Porter Novelli has taken full advantage of its unusually collaborative culture to build a network of highly-entrepreneurial operations across 16 offices in Latin America. Operating under the In Press Porter Novelli brand in Brazil, Compass Porter Novelli in Colombia, Publico Porter Novelli in Chile, and CentroAmerica Porter Novelli in several Central American markets, the firm employs 550 professionals in its various partner agencies, drawing on deep local market knowledge and close working relationships to provide regional services to clients such as Arcos Dorados (McDonald’s), Dow, HP, Microsoft, Qualcomm and UPS among others.
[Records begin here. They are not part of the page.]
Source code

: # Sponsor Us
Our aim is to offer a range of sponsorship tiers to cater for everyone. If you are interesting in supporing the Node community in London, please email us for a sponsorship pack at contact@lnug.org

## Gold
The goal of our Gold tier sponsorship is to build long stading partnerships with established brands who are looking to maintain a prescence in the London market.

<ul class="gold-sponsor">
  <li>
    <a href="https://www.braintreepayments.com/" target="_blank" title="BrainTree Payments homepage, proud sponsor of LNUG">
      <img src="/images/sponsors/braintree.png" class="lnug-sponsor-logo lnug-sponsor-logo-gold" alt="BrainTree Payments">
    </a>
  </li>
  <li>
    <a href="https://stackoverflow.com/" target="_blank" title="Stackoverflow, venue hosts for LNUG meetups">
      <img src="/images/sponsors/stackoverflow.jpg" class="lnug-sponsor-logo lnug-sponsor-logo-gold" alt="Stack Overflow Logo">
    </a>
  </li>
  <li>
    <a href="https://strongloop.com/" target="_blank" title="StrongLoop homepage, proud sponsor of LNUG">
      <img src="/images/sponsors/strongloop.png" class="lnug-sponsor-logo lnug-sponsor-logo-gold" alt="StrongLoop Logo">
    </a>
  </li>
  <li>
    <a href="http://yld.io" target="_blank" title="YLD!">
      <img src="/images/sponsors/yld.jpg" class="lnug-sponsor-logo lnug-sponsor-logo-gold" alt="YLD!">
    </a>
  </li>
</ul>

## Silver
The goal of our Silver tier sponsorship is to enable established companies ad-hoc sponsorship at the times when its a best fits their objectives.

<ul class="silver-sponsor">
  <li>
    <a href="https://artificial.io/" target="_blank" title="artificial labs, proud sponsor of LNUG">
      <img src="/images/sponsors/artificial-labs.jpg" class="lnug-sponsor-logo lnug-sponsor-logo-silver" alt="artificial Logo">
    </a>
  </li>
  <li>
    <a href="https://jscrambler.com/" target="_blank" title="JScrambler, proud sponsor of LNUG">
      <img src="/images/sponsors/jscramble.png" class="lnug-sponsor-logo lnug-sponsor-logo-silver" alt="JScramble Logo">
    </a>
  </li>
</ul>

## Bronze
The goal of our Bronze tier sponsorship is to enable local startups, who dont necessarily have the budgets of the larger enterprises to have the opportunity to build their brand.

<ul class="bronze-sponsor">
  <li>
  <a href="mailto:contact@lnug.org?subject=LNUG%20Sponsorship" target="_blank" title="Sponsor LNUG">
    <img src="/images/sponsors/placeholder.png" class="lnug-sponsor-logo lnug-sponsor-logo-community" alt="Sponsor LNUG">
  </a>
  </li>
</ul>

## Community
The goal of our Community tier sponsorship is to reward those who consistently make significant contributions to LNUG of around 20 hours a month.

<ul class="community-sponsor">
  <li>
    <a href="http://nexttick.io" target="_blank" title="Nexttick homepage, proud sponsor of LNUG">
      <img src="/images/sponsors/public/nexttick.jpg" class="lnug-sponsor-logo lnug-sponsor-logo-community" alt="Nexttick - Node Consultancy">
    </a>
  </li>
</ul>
The region is led by president Karen Ovseyevitz, whose Mexican PR firm Martec became Porter Novelli in 1998 and managing director Sandra Kleinburg, another Martec veteran who also serves as global client relationship leader for P&G, while In Press founder and CEO Kiki Moretti leads the flagship Brazilian operation, with offices in Sao Paulo, Rio de Janeiro and Brasilia. The firm has expertise in health and wellness, food and nutrition, consumer marketing, and public affairs, with new products and services in the past year expanding its social media and analytics capabilities in particular. Interesting assignments last year ranged from work with Microsoft on a new measurement and evaluation system and the “Windows XP Farewell Letter” campaign; J&J’s “life after cancer” initiative; and McDonald’s on its FIFA World Cup activities. New business in 2015 included regional business from American Express, Pfiler, and Red Hat, as well as Pfizer, which expanded its relationship with PN to additional markets.
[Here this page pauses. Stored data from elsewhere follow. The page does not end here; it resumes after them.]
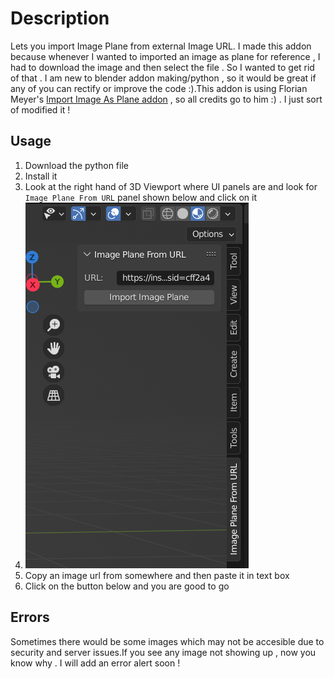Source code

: # Description
Lets you import Image Plane from external Image URL. I made this addon because whenever I wanted to imported an image as plane for reference  , I had to download the image and then select the file . So I wanted to get rid of that . I am new to blender addon making/python , so it would be great if any of you can rectify or improve the code :).This addon is using Florian Meyer's [Import Image As Plane addon](https://github.com/sobotka/blender-addons/blob/master/io_import_images_as_planes.py) , so all credits go to him :) . I just sort  of modified it !


## Usage
1. Download the python file
2. Install it
3. Look at the right hand of 3D Viewport where UI panels are and look for `Image Plane From URL` panel shown below and click on it
4. ![This is an image](https://github.com/sougataghar477/Import-Image-Plane-From-URL/blob/main/urlImage2.PNG?raw=true)
5. Copy an image url from somewhere and then paste it in text box
6. Click on the button below and you are good to go

## Errors
Sometimes there would be some images which may not be accesible due to security and server issues.If you see any image not showing up , now you know why . I will add an error alert soon ! 
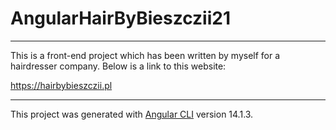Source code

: # AngularHairByBieszczii21

--------------------------------

This is a front-end project which has been written by myself for a hairdresser company.
Below is a link to this website:

https://hairbybieszczii.pl

---------------------------------

This project was generated with [Angular CLI](https://github.com/angular/angular-cli) version 14.1.3.

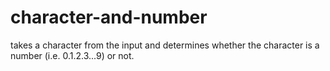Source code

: # character-and-number
takes a character from the input and determines whether the character is a number (i.e. 0.1.2.3...9) or not.
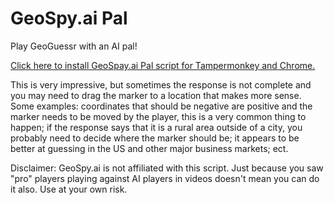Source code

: # GeoSpy.ai Pal
Play GeoGuessr with an AI pal! 

[Click here to install GeoSpay.ai Pal script for Tampermonkey and Chrome.](https://github.com/echandler/GeoSpy.ai-Pal/raw/main/GeoSpayAi_Pal.user.js)

This is very impressive, but sometimes the response is not complete and you may need to drag the marker to a location that makes more sense. Some examples: coordinates that should be negative are positive and the marker needs to be moved by the player, this is a very common thing to happen; if the response says that it is a rural area outside of a city, you probably need to decide where the marker should be; it appears to be better at guessing in the US and other major business markets; ect.

Disclaimer: GeoSpy.ai is not affiliated with this script. Just because you saw "pro" players playing against AI players in videos doesn't mean you can do it also. Use at your own risk. 
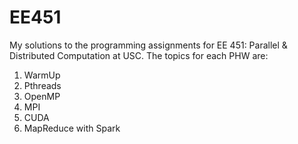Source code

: # EE451
My solutions to the programming assignments for EE 451: Parallel & Distributed Computation at USC. The topics for each PHW are:
1. WarmUp
2. Pthreads
3. OpenMP
4. MPI
5. CUDA
6. MapReduce with Spark
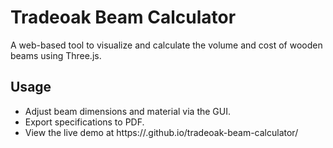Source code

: # Tradeoak Beam Calculator
A web-based tool to visualize and calculate the volume and cost of wooden beams using Three.js.
## Usage
- Adjust beam dimensions and material via the GUI.
- Export specifications to PDF.
- View the live demo at https://<your-username>.github.io/tradeoak-beam-calculator/
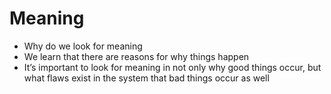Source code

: 
# Meaning

- Why do we look for meaning
- We learn that there are reasons for why things happen
- It’s important to look for meaning in not only why good things occur, but what flaws exist in the system that bad things occur as well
URBAN Grupo de Comunicación
With a 20-year heritage and fee income of close to $9 million, URBAN Grupo de Comunicación is one of the oldest and largest independent firms in the Spanish-speaking markets of Latin America, with its headquarters in Buenos Aires and additional operations in Chile, Colombia and Paraguay (as well as an alliance with Golin, which extends its reach throughout the region and beyond). The firm has a good balance of consumer business—with experience in entertainment, fashion and beauty, health, sport, and technology—and corporate expertise, particularly in the sustainability arena, where it has partnered with Sustainable Brands to organize SB Buenos Aires over the past two years. The latter capabilities were strengthened in 2014 with the acquisition of corporate reputation and crisis management consultancy Mora y Araujo. Key clients include Unilever (for its Sedal, Rexona, Dove, Ala, Skip, TRESemmé, Knorr, Lux, Hellmann’s brands); Coca-Cola; American Express; Grupo Cepas (for Gancia, Martini & Bacardi). New business in 2015 came from Mercadolibre, Instagram, Facebook, Nespresso, Holcim, Chevron, Mars and more. Highlights of the firm’s work last year included sustainability efforts for Unilever, the relaunch of Powerade for Coca-Cola; and building the Sustainable Brands profile in Argentina.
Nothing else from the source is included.